== Data records

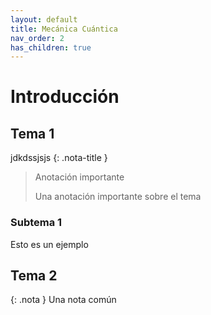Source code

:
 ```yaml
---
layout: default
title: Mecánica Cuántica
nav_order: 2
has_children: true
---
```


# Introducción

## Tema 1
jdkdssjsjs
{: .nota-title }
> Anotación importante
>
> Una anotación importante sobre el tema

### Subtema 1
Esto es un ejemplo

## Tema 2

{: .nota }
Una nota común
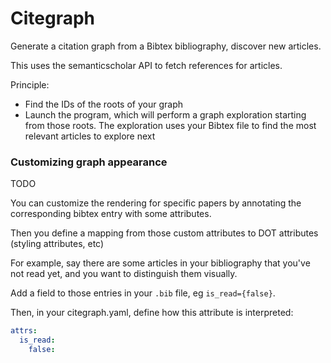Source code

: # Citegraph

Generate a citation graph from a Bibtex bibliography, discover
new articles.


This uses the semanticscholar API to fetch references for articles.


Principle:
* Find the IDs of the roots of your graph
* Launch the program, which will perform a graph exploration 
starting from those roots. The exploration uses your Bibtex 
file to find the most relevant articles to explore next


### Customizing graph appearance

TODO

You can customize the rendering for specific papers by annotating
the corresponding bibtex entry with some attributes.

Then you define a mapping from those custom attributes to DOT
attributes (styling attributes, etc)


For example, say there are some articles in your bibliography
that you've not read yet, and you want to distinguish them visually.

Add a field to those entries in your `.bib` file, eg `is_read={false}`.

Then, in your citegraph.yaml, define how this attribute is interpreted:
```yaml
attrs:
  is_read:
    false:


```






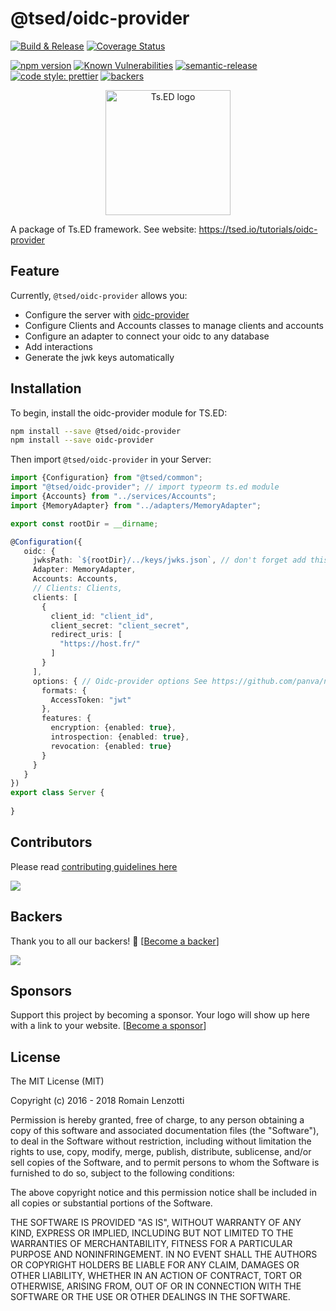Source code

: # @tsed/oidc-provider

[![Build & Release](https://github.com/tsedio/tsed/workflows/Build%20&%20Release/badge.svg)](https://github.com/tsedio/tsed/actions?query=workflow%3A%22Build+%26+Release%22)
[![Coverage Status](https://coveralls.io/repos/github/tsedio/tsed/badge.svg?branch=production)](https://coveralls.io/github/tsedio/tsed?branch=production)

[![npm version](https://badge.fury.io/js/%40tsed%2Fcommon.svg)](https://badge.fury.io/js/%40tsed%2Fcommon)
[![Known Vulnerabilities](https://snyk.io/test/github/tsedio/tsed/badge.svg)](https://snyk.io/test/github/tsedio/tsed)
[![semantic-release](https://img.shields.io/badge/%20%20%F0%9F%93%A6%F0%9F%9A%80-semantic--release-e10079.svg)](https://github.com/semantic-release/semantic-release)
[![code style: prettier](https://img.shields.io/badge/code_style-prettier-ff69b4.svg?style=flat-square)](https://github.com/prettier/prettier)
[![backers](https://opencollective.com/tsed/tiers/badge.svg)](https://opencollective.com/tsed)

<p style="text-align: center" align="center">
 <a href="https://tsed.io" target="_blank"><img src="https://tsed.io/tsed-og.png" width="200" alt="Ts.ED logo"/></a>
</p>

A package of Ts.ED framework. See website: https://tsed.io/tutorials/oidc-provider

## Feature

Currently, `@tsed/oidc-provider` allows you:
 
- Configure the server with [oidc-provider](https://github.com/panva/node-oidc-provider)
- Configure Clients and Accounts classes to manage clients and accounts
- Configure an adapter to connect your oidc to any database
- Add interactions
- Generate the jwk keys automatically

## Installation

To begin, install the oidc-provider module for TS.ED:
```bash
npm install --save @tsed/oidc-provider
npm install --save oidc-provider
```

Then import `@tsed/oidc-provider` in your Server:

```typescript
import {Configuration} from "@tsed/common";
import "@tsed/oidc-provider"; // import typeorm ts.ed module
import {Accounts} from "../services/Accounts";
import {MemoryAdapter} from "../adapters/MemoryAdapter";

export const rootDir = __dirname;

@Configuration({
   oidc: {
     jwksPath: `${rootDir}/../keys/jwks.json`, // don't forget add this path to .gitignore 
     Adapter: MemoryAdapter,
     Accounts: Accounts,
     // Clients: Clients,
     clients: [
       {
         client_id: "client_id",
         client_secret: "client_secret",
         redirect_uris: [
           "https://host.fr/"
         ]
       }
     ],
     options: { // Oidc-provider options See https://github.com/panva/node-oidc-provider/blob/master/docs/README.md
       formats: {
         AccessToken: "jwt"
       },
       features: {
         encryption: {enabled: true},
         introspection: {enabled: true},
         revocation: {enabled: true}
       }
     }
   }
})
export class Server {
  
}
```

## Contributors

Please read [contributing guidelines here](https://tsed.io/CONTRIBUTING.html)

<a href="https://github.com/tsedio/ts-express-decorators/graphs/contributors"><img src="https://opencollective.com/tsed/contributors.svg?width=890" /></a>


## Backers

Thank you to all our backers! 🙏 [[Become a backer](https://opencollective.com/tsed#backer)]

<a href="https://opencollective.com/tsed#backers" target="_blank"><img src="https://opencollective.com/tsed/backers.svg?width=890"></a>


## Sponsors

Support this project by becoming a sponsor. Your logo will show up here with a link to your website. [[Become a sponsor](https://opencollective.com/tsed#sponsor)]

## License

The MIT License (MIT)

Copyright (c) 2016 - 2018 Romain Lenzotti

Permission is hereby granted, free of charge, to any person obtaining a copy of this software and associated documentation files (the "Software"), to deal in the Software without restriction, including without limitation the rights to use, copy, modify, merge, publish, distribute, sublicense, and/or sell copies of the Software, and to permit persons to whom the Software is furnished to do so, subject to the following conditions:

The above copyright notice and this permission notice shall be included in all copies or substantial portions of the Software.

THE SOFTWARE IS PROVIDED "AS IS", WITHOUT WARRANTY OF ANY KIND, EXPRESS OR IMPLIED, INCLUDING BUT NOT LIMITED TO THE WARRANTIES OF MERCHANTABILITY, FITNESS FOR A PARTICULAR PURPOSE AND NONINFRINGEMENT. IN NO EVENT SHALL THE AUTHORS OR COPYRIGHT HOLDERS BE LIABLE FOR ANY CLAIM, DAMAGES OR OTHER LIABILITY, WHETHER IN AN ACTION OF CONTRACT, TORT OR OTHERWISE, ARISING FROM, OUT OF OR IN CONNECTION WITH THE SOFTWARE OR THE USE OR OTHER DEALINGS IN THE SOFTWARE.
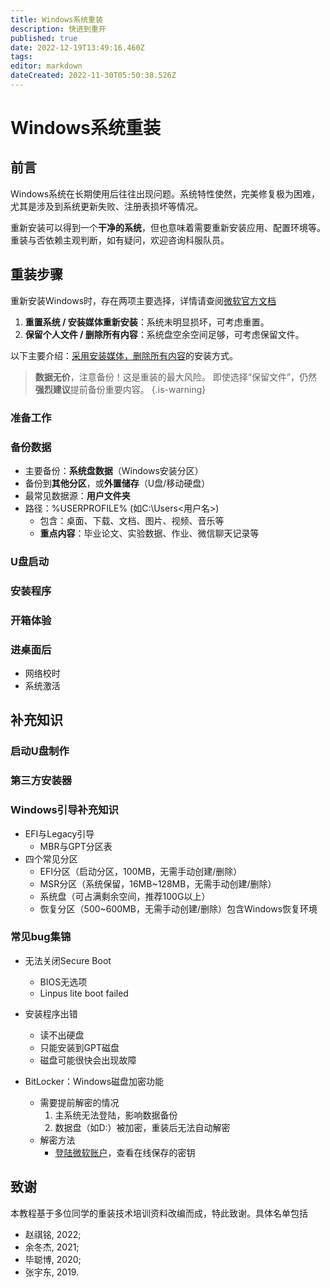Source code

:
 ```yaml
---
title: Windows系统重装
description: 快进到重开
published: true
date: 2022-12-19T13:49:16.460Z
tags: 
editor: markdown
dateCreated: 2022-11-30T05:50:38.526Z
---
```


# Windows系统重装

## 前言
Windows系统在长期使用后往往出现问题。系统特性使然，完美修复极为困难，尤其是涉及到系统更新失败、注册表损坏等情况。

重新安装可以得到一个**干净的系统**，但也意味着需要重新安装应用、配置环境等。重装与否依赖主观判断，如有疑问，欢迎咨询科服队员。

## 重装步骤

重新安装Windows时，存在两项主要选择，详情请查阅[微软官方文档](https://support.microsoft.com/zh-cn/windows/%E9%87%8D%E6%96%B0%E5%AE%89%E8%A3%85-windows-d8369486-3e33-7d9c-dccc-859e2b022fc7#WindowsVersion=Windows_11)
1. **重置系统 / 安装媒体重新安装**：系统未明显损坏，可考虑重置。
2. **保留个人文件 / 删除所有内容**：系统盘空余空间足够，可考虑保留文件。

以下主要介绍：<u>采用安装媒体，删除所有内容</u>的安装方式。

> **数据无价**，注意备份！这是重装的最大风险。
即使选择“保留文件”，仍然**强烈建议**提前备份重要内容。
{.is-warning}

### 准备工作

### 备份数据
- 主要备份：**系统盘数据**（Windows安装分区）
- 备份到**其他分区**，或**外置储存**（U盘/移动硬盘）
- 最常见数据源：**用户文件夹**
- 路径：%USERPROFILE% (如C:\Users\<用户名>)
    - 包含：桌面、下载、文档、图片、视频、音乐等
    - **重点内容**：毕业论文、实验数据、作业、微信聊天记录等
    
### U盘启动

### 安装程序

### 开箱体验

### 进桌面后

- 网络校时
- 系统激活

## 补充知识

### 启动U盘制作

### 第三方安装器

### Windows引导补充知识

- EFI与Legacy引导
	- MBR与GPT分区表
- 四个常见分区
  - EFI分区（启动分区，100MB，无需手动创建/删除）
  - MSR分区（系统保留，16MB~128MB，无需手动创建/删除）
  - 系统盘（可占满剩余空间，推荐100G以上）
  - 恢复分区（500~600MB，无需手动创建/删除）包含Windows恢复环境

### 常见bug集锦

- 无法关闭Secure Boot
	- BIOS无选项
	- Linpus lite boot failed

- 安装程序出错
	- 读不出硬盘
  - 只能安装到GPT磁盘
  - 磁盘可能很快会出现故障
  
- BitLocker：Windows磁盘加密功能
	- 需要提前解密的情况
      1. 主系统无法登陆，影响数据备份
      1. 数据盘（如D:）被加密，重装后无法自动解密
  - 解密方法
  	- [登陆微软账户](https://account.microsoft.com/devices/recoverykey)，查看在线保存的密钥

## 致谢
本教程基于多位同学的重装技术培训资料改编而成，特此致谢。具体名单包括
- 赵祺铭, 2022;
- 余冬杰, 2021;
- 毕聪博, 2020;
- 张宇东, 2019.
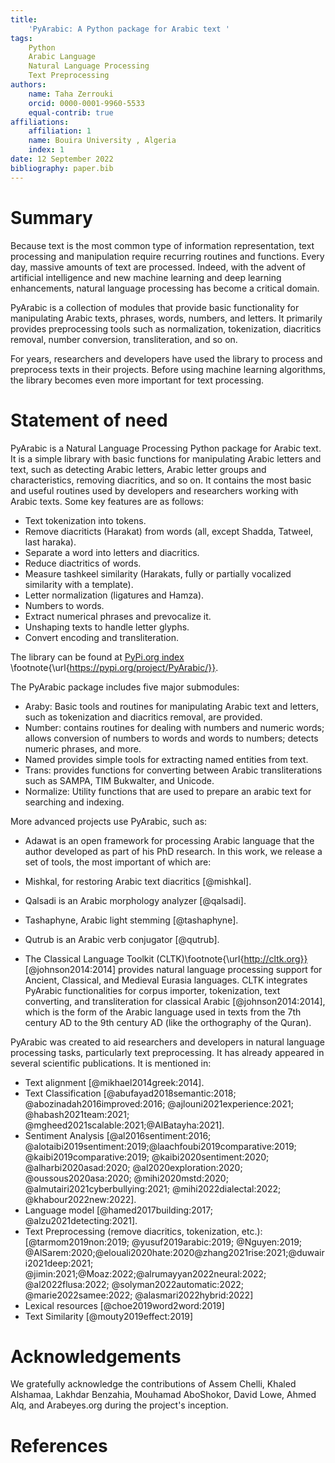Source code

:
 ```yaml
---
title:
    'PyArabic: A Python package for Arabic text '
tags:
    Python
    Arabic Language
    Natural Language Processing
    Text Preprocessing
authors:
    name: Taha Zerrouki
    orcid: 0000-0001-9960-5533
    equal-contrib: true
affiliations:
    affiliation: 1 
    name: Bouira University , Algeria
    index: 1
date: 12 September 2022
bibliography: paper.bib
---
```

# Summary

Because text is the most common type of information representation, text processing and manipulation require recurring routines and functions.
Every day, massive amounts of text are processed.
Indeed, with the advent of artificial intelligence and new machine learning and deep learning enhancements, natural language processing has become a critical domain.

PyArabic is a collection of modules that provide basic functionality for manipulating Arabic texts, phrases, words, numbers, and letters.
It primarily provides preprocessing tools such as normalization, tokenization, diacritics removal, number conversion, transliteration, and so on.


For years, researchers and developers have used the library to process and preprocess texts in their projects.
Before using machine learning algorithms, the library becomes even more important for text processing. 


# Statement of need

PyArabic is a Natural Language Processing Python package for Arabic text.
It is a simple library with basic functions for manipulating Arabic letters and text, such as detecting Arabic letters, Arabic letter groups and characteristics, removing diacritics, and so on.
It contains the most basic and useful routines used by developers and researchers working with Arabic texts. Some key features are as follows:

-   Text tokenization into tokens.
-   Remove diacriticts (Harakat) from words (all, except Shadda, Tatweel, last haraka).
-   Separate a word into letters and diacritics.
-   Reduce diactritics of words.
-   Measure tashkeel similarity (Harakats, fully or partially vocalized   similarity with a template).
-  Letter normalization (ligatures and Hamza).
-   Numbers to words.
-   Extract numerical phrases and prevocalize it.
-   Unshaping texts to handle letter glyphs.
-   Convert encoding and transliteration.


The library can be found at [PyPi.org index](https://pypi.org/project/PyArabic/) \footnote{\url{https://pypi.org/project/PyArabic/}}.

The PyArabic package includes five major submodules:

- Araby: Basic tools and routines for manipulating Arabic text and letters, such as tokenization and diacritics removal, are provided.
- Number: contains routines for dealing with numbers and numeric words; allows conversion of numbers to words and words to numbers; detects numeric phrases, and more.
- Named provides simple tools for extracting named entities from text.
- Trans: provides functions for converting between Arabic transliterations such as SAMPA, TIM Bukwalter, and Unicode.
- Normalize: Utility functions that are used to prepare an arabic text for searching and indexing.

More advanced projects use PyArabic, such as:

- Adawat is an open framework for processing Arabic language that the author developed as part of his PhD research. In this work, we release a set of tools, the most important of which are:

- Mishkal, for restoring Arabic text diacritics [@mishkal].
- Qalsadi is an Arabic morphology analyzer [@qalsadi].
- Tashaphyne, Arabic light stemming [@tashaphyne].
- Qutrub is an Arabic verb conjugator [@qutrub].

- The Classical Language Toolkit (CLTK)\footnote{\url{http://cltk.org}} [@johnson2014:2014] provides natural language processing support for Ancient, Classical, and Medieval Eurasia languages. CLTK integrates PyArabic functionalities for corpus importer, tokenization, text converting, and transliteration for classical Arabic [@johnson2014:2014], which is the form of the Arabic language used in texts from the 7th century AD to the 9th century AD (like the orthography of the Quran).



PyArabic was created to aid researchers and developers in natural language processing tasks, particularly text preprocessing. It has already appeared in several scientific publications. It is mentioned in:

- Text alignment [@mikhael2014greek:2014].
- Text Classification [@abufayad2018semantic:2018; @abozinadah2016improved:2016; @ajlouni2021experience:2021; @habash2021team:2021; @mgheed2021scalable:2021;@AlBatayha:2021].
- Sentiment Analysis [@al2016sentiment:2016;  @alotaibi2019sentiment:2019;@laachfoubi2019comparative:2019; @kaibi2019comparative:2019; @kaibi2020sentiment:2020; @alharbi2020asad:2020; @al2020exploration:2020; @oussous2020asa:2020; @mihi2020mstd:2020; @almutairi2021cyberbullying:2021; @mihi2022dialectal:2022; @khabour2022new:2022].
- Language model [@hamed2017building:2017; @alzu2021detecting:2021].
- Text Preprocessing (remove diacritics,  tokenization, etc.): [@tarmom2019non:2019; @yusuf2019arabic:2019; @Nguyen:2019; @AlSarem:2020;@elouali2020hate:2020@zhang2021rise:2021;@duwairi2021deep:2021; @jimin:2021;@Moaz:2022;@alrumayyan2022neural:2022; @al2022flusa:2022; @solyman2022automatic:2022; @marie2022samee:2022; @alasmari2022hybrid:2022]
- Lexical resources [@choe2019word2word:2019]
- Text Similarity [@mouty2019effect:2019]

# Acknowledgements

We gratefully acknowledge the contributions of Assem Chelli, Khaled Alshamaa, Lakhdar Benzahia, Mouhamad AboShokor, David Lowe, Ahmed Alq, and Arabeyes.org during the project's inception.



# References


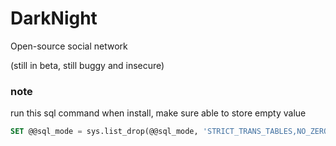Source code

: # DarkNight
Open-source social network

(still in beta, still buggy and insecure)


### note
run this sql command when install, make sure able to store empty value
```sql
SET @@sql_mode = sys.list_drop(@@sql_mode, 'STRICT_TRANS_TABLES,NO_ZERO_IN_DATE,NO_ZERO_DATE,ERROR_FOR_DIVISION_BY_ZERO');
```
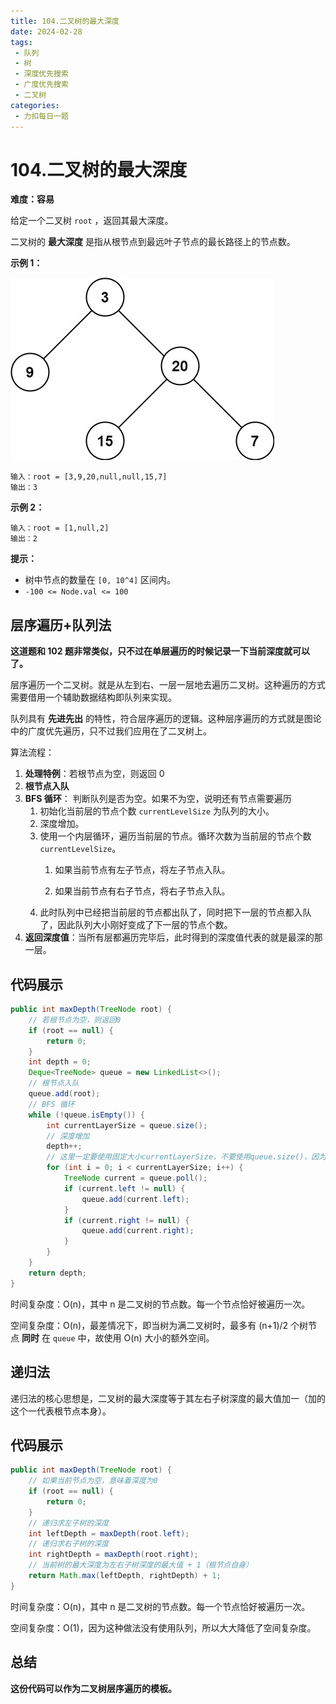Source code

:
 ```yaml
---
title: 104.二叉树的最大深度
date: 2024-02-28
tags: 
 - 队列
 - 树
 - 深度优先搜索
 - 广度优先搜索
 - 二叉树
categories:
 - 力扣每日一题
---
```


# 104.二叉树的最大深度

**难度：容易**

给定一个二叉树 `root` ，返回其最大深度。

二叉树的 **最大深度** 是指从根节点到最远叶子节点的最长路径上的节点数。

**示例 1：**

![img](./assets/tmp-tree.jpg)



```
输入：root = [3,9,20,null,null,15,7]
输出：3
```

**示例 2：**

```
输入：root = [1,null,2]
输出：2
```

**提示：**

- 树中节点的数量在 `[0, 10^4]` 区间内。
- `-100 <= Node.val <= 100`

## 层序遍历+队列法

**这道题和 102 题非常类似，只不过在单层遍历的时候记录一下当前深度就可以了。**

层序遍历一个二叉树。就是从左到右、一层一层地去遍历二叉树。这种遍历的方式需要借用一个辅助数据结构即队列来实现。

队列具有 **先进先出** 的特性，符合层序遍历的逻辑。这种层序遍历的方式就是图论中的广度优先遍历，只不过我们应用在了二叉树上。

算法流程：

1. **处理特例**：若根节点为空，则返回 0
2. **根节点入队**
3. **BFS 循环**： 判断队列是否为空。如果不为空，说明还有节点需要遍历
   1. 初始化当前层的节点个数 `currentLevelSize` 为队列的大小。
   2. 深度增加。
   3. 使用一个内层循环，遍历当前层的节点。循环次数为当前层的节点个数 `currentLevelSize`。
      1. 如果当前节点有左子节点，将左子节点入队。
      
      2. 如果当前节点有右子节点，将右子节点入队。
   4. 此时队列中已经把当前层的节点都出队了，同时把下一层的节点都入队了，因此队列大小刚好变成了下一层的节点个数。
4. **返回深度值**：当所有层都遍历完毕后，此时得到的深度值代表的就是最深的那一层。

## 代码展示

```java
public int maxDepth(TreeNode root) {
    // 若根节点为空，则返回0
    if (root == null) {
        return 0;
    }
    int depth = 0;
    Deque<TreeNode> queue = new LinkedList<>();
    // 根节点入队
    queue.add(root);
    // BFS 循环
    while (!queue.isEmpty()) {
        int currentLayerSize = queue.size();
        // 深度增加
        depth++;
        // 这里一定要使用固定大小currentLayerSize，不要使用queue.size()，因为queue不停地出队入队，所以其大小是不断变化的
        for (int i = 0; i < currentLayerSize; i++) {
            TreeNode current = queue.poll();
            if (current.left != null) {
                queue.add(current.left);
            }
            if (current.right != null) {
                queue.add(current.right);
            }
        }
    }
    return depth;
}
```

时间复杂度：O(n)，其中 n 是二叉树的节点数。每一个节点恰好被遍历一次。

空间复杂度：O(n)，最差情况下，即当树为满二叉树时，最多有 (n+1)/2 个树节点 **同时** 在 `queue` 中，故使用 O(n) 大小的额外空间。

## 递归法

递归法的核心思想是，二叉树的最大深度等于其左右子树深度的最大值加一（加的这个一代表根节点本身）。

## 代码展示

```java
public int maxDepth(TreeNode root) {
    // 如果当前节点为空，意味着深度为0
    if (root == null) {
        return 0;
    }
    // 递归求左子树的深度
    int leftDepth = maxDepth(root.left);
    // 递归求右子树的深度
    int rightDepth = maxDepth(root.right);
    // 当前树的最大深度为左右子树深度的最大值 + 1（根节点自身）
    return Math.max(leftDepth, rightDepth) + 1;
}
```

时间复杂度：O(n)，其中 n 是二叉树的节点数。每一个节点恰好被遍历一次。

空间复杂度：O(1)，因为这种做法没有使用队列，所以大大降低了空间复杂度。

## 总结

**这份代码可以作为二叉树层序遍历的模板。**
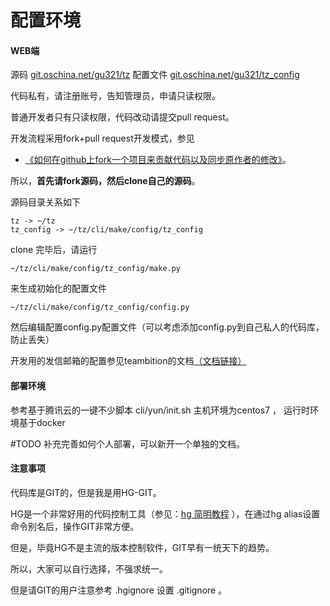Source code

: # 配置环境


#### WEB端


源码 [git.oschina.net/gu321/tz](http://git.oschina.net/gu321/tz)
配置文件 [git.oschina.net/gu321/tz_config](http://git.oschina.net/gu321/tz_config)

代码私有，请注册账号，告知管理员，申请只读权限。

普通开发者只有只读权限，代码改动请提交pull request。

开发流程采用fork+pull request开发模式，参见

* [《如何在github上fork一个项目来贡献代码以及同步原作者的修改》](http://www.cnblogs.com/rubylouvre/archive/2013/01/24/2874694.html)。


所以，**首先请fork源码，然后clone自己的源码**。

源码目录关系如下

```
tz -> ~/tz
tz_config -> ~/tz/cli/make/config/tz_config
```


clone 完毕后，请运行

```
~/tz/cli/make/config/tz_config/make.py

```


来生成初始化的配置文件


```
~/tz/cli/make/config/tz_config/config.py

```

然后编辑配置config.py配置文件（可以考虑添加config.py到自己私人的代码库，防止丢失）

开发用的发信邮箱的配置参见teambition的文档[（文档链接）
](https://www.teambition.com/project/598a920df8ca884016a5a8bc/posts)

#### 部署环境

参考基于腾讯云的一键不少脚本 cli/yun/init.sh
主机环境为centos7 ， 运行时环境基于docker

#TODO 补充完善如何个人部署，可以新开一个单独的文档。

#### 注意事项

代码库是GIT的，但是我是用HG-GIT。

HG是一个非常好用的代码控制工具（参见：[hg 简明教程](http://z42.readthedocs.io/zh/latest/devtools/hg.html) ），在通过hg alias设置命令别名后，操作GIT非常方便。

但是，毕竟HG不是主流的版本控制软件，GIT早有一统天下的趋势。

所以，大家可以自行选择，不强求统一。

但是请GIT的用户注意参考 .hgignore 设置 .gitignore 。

====

### What you are asked to do
Wherever the word "package" appears in the entries above, copy that whole line.

### Exercise response
A package of Ts.ED framework. See website: https://tsed.io/tutorials/oidc-provider
    'PyArabic: A Python package for Arabic text '
PyArabic is a Natural Language Processing Python package for Arabic text.
The PyArabic package includes five major submodules:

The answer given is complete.